THE ORANGE BOWL: VIRGINIA TECH VS. KANSAS
That's right, folks. Kansas, not Missouri, is in the BCS. This is absolute garbage. Missouri beat Kansas, played a much tougher schedule, and lost twice to a BCS team that is good enough to have played in the national title game. Kansas played a crap schedule and got dominated by the Tigers (despite what the score says). Mizzou didn't get in because there can't be three teams from one conference in the BCS. The BCS people thought Kansas deserved it more than Mizzou. To them, I say, Fack you. With Mizzou out, that cleared the way for...
THE ROSE BOWL: ILLINOIS VS. USC
Yes, Illinois, with three losses, is in the BCS. They were the only team to beat Ohio State, but they also lost to Iowa and Michigan. I take solace in the fact that USC, the hottest team in college football, will absolutely destroy them and Scott Van Pelt will say "BOOTYOOTYOOTYOOTY ROCKIN EVERYDAY!" hopefully multiple times on Sportscenter on January 1st. That and the unfathomable number of Juice Williams puns and jokes will make this game worth it.

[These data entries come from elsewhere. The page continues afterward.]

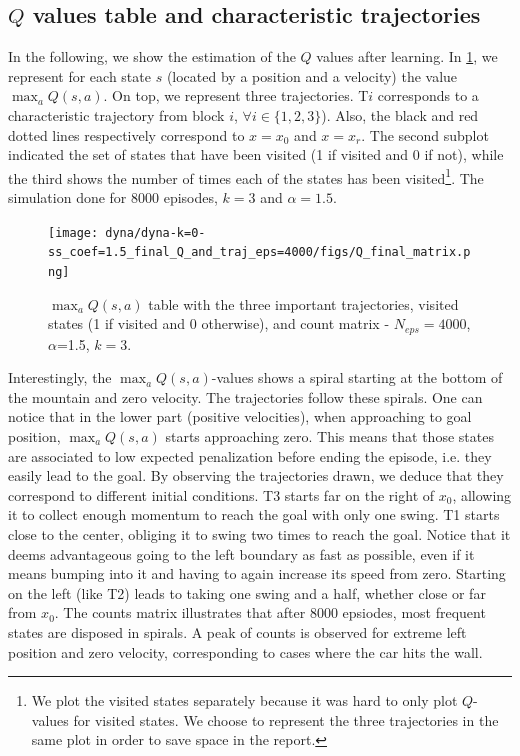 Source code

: \documentclass[a4paper, 12pt,oneside]{article}
\begin{document}
        \subsection{$Q$ values table and characteristic trajectories}\label{sec:characteristic-trajectories}
        In the following, we show the estimation of the $Q$ values after learning. In \ref{Qmatrixcounts}, we represent for each state $s$ (located by a position and a velocity) the value $\max_a Q(s,a)$. On top, we represent three trajectories. T$i$ corresponds to a characteristic trajectory from block $i$, $\forall i \in \{1,2,3\}$). Also, the black and red dotted lines respectively correspond to $x=x_0$ and $x=x_r$. 
        The second subplot indicated the set of states that have been visited (1 if visited and 0 if not), while the third shows the number of times each of the states has been visited\footnote{We plot the visited states separately because it was hard to only plot $Q$-values for visited states. We choose to represent the three trajectories in the same plot in order to save space in the report.}. The simulation done for 8000 episodes, $k=3$ and $\alpha=1.5$.
        
        \begin{figure}[h]
            \centering
            \texttt{[image: dyna/dyna-k=0-ss\_coef=1.5\_final\_Q\_and\_traj\_eps=4000/figs/Q\_final\_matrix.png]}
            \caption{$\max_a Q(s,a)$ table with the three important trajectories, visited states (1 if visited and 0 otherwise), and count matrix - $N_{eps}=4000$, $\alpha$=1.5, $k=3$.}
            \label{Qmatrixcounts}
        \end{figure}

        Interestingly, the $\max_a Q(s,a)$-values shows a spiral starting at the bottom of the mountain and zero velocity. The trajectories follow these spirals. 
        One can notice that in the lower part (positive velocities), when approaching to goal position, $\max_a Q(s,a)$ starts approaching zero. This means that those states are associated to low expected penalization before ending the episode, i.e. they easily lead to the goal.  
        By observing the trajectories drawn, we deduce that they correspond to different initial conditions. T3 starts far on the right of $x_0$, allowing it to collect enough momentum to reach the goal with only one swing. T1 starts close to the center, obliging it to swing two times to reach the goal. Notice that it deems advantageous going to the left boundary as fast as possible, even if it means bumping into it and having to again increase its speed from zero. Starting on the left (like T2) leads to taking one swing and a half, whether close or far from $x_0$. 
        The counts matrix illustrates that after 8000 epsiodes, most frequent states are disposed in spirals. A peak of counts is observed for extreme left position and zero velocity, corresponding to cases where the car hits the wall. 
\end{document}
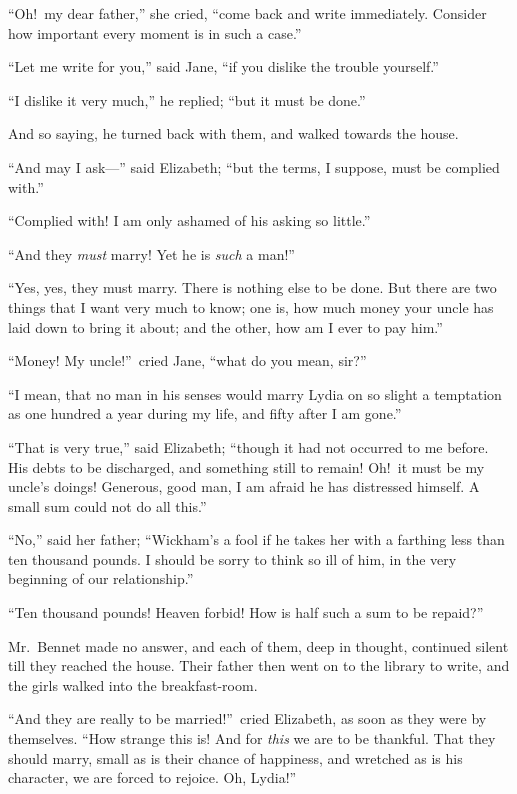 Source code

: \documentclass[12pt,english]{book}
\begin{document}
{}``Oh!\ my dear father,'' she cried, {}``come back and write
immediately. Consider how important every moment is in such a case.''

{}``Let me write for you,'' said Jane, {}``if you dislike the trouble
yourself.''

{}``I dislike it very much,'' he replied; {}``but it must be done.''

And so saying, he turned back with them, and walked towards the house.

{}``And may I ask\mbox{---}'' said Elizabeth; {}``but the terms,
I suppose, must be complied with.''

{}``Complied with! I am only ashamed of his asking so little.''

{}``And they \textit{must} marry! Yet he is \textit{such} a man!''\ 

{}``Yes, yes, they must marry. There is nothing else to be done.
But there are two things that I want very much to know; one is, how
much money your uncle has laid down to bring it about; and the other,
how am I ever to pay him.''

{}``Money! My uncle!''\ cried Jane, {}``what do you mean, sir?''\ 

{}``I mean, that no man in his senses would marry Lydia on so slight
a temptation as one hundred a year during my life, and fifty after
I am gone.''

{}``That is very true,'' said Elizabeth; {}``though it had not
occurred to me before. His debts to be discharged, and something still
to remain! Oh!\ it must be my uncle's doings! Generous, good man,
I am afraid he has distressed himself. A small sum could not do all
this.''

{}``No,'' said her father; {}``Wickham's a fool if he takes her
with a farthing less than ten thousand pounds. I should be sorry to
think so ill of him, in the very beginning of our relationship.''

{}``Ten thousand pounds! Heaven forbid! How is half such a sum to
be repaid?''\ 

Mr.\ Bennet made no answer, and each of them, deep in thought, continued
silent till they reached the house. Their father then went on to the
library to write, and the girls walked into the breakfast-room.

{}``And they are really to be married!''\ cried Elizabeth, as soon
as they were by themselves. {}``How strange this is! And for \textit{this}
we are to be thankful. That they should marry, small as is their chance
of happiness, and wretched as is his character, we are forced to rejoice.
Oh, Lydia!''\ 
\end{document}
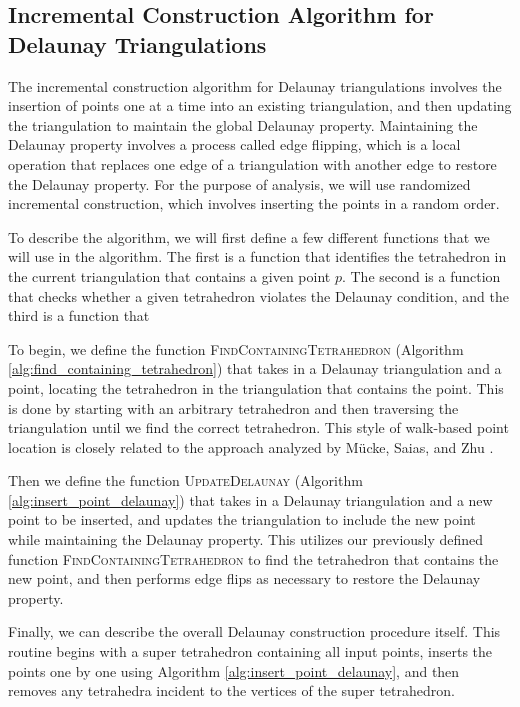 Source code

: \documentclass{article}
\begin{document}
\subsection{Incremental Construction Algorithm for Delaunay Triangulations}
The incremental construction algorithm for Delaunay triangulations involves the insertion of points one at a time into an existing triangulation, and then updating the triangulation to maintain the global Delaunay property. Maintaining the Delaunay property involves a process called edge flipping, which is a local operation that replaces one edge of a triangulation with another edge to restore the Delaunay property. For the purpose of analysis, we will use randomized incremental construction, which involves inserting the points in a random order. 

To describe the algorithm, we will first define a few different functions that we will use in the algorithm. The first is a function that identifies the tetrahedron in the current triangulation that contains a given point $p$. The second is a function that checks whether a given tetrahedron violates the Delaunay condition, and the third is a function that 

To begin, we define the function \textsc{FindContainingTetrahedron} (Algorithm \ref{alg:find_containing_tetrahedron}) that takes in a Delaunay triangulation and a point, locating the tetrahedron in the triangulation that contains the point. This is done by starting with an arbitrary tetrahedron and then traversing the triangulation until we find the correct tetrahedron. This style of walk-based point location is closely related to the approach analyzed by M\"ucke, Saias, and Zhu \cite{muckeFastRandomizedPoint}.

Then we define the function \textsc{UpdateDelaunay} (Algorithm \ref{alg:insert_point_delaunay}) that takes in a Delaunay triangulation and a new point to be inserted, and updates the triangulation to include the new point while maintaining the Delaunay property. This utilizes our previously defined function \textsc{FindContainingTetrahedron} to find the tetrahedron that contains the new point, and then performs edge flips as necessary to restore the Delaunay property.

Finally, we can describe the overall Delaunay construction procedure itself. This routine begins with a super tetrahedron containing all input points, inserts the points one by one using Algorithm \ref{alg:insert_point_delaunay}, and then removes any tetrahedra incident to the vertices of the super tetrahedron.
\end{document}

THE FIESTA BOWL: OKLAHOMA VS. WEST VIRGINIA
Holy hell this game's gonna be fun. Has the potential to be the best game of the bunch. After not getting into the national championship by losing to Pittsburgh, the Mountaineers get a crack at the Sooners. I said OSU and LSU were two of the three best teams in the country, Oklahoma was my third team. So even though they're not playing in the actual title game, WVU and Rich Rodriguez should know the Sooners are the cream of the crop. Tons of points, running the football, and a chance for Sam Bradford to start polishing his Heisman resume for next year.
THE SUGAR BOWL: GEORGIA VS. HAWAII
This game should be equally fun. Colt Brennan gets the chance to showcase his haircut and ridiculous arm against a Georgia team that will have a chip on their shoulder for not getting into the national championship game. I'll be excited to see this Georgia team that didn't get much love during the season (4-0 against ranked teams) and a Hawaii team that had its doubters all season. The Warriors did everything they had to do--they ran the table for the season in the weak WAC conference. Georgia got hot behind the legs of Knowshon Moreno and the arm of Matthew Stafford.

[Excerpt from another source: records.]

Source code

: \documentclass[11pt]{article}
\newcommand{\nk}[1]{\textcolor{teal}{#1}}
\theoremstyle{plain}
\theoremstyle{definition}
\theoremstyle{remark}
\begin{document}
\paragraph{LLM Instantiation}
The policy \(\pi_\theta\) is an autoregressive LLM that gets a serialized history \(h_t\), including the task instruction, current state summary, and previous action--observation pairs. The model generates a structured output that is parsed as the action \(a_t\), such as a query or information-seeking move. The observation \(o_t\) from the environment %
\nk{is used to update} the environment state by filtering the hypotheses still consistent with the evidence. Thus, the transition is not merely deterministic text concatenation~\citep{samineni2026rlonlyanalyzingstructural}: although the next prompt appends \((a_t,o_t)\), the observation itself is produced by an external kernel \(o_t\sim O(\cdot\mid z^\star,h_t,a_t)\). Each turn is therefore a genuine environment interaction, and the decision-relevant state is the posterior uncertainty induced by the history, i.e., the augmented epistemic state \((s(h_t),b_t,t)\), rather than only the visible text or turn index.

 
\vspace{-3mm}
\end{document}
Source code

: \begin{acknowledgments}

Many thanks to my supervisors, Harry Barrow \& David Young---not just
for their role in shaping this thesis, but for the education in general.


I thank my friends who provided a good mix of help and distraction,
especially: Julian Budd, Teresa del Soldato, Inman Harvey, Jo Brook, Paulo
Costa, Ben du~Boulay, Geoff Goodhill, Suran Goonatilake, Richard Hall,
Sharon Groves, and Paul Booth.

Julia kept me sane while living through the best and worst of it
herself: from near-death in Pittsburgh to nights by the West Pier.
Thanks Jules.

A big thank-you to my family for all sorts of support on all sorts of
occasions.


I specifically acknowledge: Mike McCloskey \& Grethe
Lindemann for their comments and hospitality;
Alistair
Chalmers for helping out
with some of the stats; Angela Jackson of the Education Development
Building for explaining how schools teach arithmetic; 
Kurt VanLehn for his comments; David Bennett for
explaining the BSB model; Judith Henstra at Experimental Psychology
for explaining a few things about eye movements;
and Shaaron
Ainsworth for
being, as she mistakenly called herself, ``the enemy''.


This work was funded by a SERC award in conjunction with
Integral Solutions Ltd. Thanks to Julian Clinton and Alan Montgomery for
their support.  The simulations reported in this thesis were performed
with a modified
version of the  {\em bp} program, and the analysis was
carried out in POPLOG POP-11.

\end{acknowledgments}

In sum, the BCS is a travishamockery.
In other news, my Boston College Eagles, who I just spent the entire weekend in Florida on watching them lose to Virginia Tech, will be playing in the Champs Sports Bowl against Michigan State. Happens every year...they tease, they beckon, they choke late in the season, they get a quasi-crappy bowl game, they win the bowl game. Still, I do it all, for Boston, for Boston...
And, in what could be one of the coolest football games in the history of mankind, Michigan vs. Florida in the Capital One Bowl. Dear God, I might have an aneurysm. That's going to feel like a BCS game. I can't wait.